Der erste Fall, der im Hotel Hirt zu einer Anklage führen musste, war vorauszusehen: Er steht fast jedes Jahr vor dem Gericht. Sein besonderes Markenzeichen: Zum offiziellen Abstauben kommt er grundsätzlich zu spät. Da kann es sich eigentlich nur um Obernarr und Ehrenzunftmeister Hubert Lissy handeln. Die diesjährige Anklage hatte aber mit der Leidenschaft fürs Zuspätkommen nichts zu tun. Lissy hatte vielmehr den Frevel begangen, die "Abstauber Band" (Jungmusiker) fürs Wurmlinger Hopfensaufest zu engagieren. Eine große Sünde in den Augen des Gerichts. Richter Rainer Schmeh (so richtig gnadenlos) und Staatsanwalt Elmar Schmeh (noch gnadenloser) machten deutlich, dass der Beschuldigte keine guten Karten vor dem ehrenwerten Gericht hat. Lautstark versuchte Lissy sich zu verteidigen. Dass das Gericht kurzen Prozess zu machen in der Lage ist, zeigte es auch, indem dem aufmüpfigen Lissy das Mikrofon kurzerhand abgeschaltet wurde.
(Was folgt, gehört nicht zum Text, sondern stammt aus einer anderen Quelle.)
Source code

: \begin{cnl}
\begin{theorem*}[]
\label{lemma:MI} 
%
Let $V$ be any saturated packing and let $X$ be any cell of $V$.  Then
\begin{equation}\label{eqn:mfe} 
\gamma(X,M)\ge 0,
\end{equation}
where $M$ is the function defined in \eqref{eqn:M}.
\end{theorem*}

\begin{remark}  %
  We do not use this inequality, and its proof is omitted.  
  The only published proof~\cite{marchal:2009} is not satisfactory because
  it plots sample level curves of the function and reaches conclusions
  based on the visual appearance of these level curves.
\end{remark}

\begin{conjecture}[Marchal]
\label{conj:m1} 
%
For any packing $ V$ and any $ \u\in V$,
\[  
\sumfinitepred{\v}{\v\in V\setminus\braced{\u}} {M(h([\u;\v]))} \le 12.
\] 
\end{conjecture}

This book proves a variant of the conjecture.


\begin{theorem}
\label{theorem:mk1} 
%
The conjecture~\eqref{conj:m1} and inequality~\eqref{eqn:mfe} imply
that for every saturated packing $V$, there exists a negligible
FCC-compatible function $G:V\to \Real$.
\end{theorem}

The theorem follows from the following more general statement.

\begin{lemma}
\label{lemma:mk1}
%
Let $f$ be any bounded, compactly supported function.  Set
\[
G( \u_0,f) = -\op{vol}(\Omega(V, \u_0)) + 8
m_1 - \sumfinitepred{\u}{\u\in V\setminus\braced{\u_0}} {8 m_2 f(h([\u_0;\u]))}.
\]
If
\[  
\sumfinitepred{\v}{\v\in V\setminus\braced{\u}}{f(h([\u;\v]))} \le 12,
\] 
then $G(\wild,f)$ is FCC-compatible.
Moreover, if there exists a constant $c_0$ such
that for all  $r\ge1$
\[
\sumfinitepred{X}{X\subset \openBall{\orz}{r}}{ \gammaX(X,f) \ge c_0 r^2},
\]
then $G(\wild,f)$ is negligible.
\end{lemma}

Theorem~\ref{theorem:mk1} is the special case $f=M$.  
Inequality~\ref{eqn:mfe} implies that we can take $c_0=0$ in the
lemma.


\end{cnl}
Auch Ringpräsident Kurt Szofer war angeklagt. Er hatte Zunftmeister Rainer Schmeh aufgefordert, innerhalb von 24 Stunden zwei Narren für den Empfang beim Ministerpräsidenten auszuwählen. Dies war, so Staatsanwalt Elmar Schmeh, eine Unerhörtheit und beim besten Willen nicht zu schaffen. Auch dass vom Freundschaftsring den Deißlingern eine stattliche Rechnung ins Haus schneite für eine Veranstaltung, bei der man gar nicht war, und die Teilnahme am Hopfensaufest zusammen mit Hubert Lissy (Chronist im Freundschaftsring) – und das vor dem offiziellen Beginn der Fasnet – wurde Szofer heftig angekreidet. Zur Strafe musste der der schwäbischen Sprache nicht besonders mächtige Szofer das Deißlinger Abstauber-Gedicht vorlesen. Immerhin konnte er für seine spezielle Vorlese-Akrobatik viel Beifall vom Publikum einheimsen. Hubert Lissy wurde dazu verdonnert, bei der Ausfahrt nach Griesheim mit einem Frühstückskorb für das Narrengericht aufzuwarten. Bei Nichtgefallen des "Korbes" behält sich das Gericht eine noch härtere Strafe vor.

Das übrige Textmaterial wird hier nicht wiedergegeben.